About this task. For the entries below, return every line from the top through the line with "Start by reading" exactly as it stands, omitting pictures.

(Data listing begins)

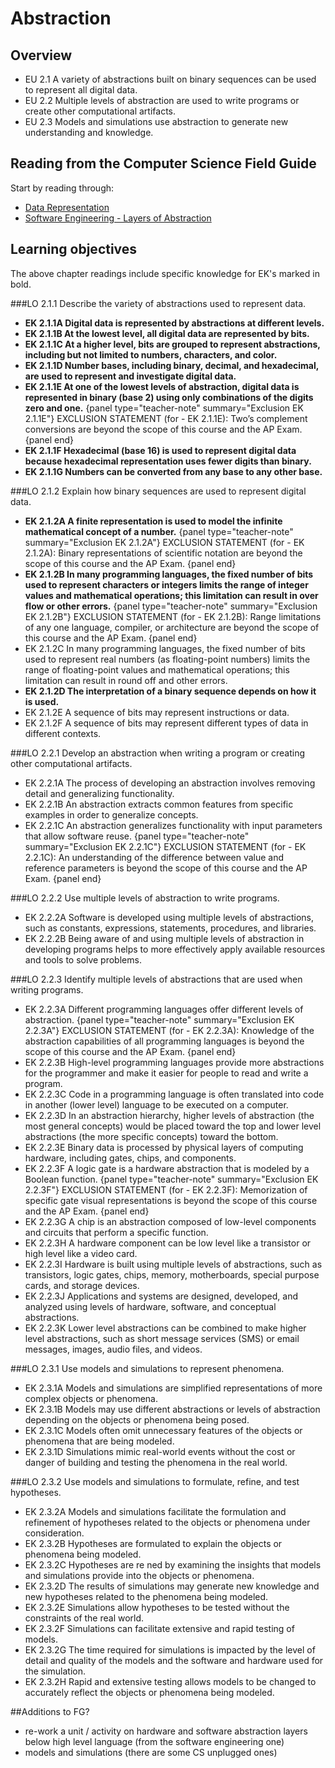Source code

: # Abstraction

## Overview
- EU 2.1 A variety of abstractions built on binary sequences can be used to represent all digital data.
- EU 2.2 Multiple levels of abstraction are used to write programs or create other computational artifacts.
- EU 2.3 Models and simulations use abstraction to generate new understanding and knowledge.

## Reading from the Computer Science Field Guide
Start by reading through:

- [Data Representation](chapters/data-representation.html)
- [Software Engineering - Layers of Abstraction](chapters/software-engineering.html#design-how-do-we-build-it)

## Learning objectives
The above chapter readings include specific knowledge for EK's marked in bold.

###LO 2.1.1 Describe the variety of abstractions used to represent data.
- **EK 2.1.1A Digital data is represented by abstractions at different levels.**
- **EK 2.1.1B At the lowest level, all digital data are represented by bits.**
- **EK 2.1.1C At a higher level, bits are grouped to represent abstractions, including but not limited to numbers, characters, and color.**
- **EK 2.1.1D Number bases, including binary, decimal, and hexadecimal, are used to represent and investigate digital data.**
- **EK 2.1.1E At one of the lowest levels of abstraction, digital data is represented in binary (base 2) using only combinations of the digits zero and one.**
{panel type="teacher-note" summary="Exclusion EK 2.1.1E"}
EXCLUSION STATEMENT (for - EK 2.1.1E): Two’s complement conversions are beyond the scope of this course and the AP Exam.
{panel end}
- **EK 2.1.1F Hexadecimal (base 16) is used to represent digital data because hexadecimal representation uses fewer digits than binary.**
- **EK 2.1.1G Numbers can be converted from any base to any other base.**

###LO 2.1.2 Explain how binary sequences are used to represent digital data.
- **EK 2.1.2A A finite representation is used to model the infinite mathematical concept of a number.**
{panel type="teacher-note" summary="Exclusion EK 2.1.2A"}
EXCLUSION STATEMENT (for - EK 2.1.2A): Binary representations of scientific notation are beyond the scope of this course and the AP Exam.
{panel end}
- **EK 2.1.2B In many programming languages, the fixed number of bits used to represent characters or integers limits the range of integer values and mathematical operations; this limitation can result in over flow or other errors.**
{panel type="teacher-note" summary="Exclusion EK 2.1.2B"}
EXCLUSION STATEMENT (for - EK 2.1.2B): Range limitations of any one language, compiler, or architecture are beyond the scope of this course and the AP Exam.
{panel end}
- EK 2.1.2C In many programming languages, the fixed number of bits used to represent real numbers (as floating-point numbers) limits the range of floating-point values and mathematical operations; this limitation can result in round off and other errors.
- **EK 2.1.2D The interpretation of a binary sequence depends on how it is used.**
- EK 2.1.2E A sequence of bits may represent instructions or data.
- EK 2.1.2F A sequence of bits may represent different types of data in different contexts.

###LO 2.2.1 Develop an abstraction when writing a program or creating other computational artifacts.
- EK 2.2.1A The process of developing an abstraction involves removing detail and generalizing functionality.
- EK 2.2.1B An abstraction extracts common features from specific examples in order to generalize concepts.
- EK 2.2.1C An abstraction generalizes functionality with input parameters that allow software reuse.
{panel type="teacher-note" summary="Exclusion EK 2.2.1C"}
EXCLUSION STATEMENT (for - EK 2.2.1C): An understanding of the difference between value and reference parameters is beyond the scope of this course and the AP Exam.
{panel end}

###LO 2.2.2 Use multiple levels of abstraction to write programs.
- EK 2.2.2A Software is developed using multiple levels of abstractions, such as constants, expressions, statements, procedures, and libraries.
- EK 2.2.2B Being aware of and using multiple levels of abstraction in developing programs helps to more effectively apply available resources and tools to solve problems.

###LO 2.2.3 Identify multiple levels of abstractions that are used when writing programs.
- EK 2.2.3A Different programming languages offer different levels of abstraction.
{panel type="teacher-note" summary="Exclusion EK 2.2.3A"}
EXCLUSION STATEMENT (for - EK 2.2.3A): Knowledge of the abstraction capabilities of all programming languages is beyond the scope of this course and the AP Exam.
{panel end}
- EK 2.2.3B High-level programming languages provide more abstractions for the programmer and make it easier for people to read and write a program.
- EK 2.2.3C Code in a programming language is often translated into code in another (lower level) language to be executed on a computer.
- EK 2.2.3D In an abstraction hierarchy, higher levels of abstraction (the most general concepts) would be placed toward the top and lower level abstractions (the more specific concepts) toward the bottom.
- EK 2.2.3E Binary data is processed by physical layers of computing hardware, including gates, chips, and components.
- EK 2.2.3F A logic gate is a hardware abstraction that is modeled by a Boolean function.
{panel type="teacher-note" summary="Exclusion EK 2.2.3F"}
EXCLUSION STATEMENT (for - EK 2.2.3F): Memorization of specific gate visual representations is beyond
the scope of this course and the AP Exam.
{panel end}
- EK 2.2.3G A chip is an abstraction composed of low-level components and circuits that perform a specific function.
- EK 2.2.3H A hardware component can be low level like a transistor or high level like a video card.
- EK 2.2.3I Hardware is built using multiple levels of abstractions, such as transistors, logic gates, chips, memory, motherboards, special purpose cards, and storage devices.
- EK 2.2.3J Applications and systems are designed, developed, and analyzed using levels of hardware, software, and conceptual abstractions.
- EK 2.2.3K Lower level abstractions can be combined to make higher level abstractions, such as short message services (SMS) or email messages, images, audio files, and videos.

###LO 2.3.1 Use models and simulations to represent phenomena.
- EK 2.3.1A Models and simulations are simplified representations of more complex objects or phenomena.
- EK 2.3.1B Models may use different abstractions or levels of abstraction depending on the objects or phenomena being posed.
- EK 2.3.1C Models often omit unnecessary features of the objects or phenomena that are being modeled.
- EK 2.3.1D Simulations mimic real-world events without the cost or danger of building and testing the phenomena in the real world.

###LO 2.3.2 Use models and simulations to formulate, refine, and test hypotheses.
- EK 2.3.2A Models and simulations facilitate the formulation and refinement of hypotheses related to the objects or phenomena under consideration.
- EK 2.3.2B Hypotheses are formulated to explain the objects or phenomena being modeled.
- EK 2.3.2C Hypotheses are re ned by examining the insights that models and simulations provide into the objects or phenomena.
- EK 2.3.2D The results of simulations may generate new knowledge and new hypotheses related to the phenomena being modeled.
- EK 2.3.2E Simulations allow hypotheses to be tested without the constraints of the real world.
- EK 2.3.2F Simulations can facilitate extensive and rapid testing of models.
- EK 2.3.2G The time required for simulations is impacted by the level of detail and quality of the models and the software and hardware used for the simulation.
- EK 2.3.2H Rapid and extensive testing allows models to be changed to accurately reflect the objects or phenomena being modeled.

##Additions to FG?
- re-work a unit / activity on hardware and software abstraction layers below high level language (from the software engineering one)
- models and simulations (there are some CS unplugged ones)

(Data listing ends)

Exercise answer.
Source code

: # Abstraction

## Overview
- EU 2.1 A variety of abstractions built on binary sequences can be used to represent all digital data.
- EU 2.2 Multiple levels of abstraction are used to write programs or create other computational artifacts.
- EU 2.3 Models and simulations use abstraction to generate new understanding and knowledge.

## Reading from the Computer Science Field Guide
Start by reading through:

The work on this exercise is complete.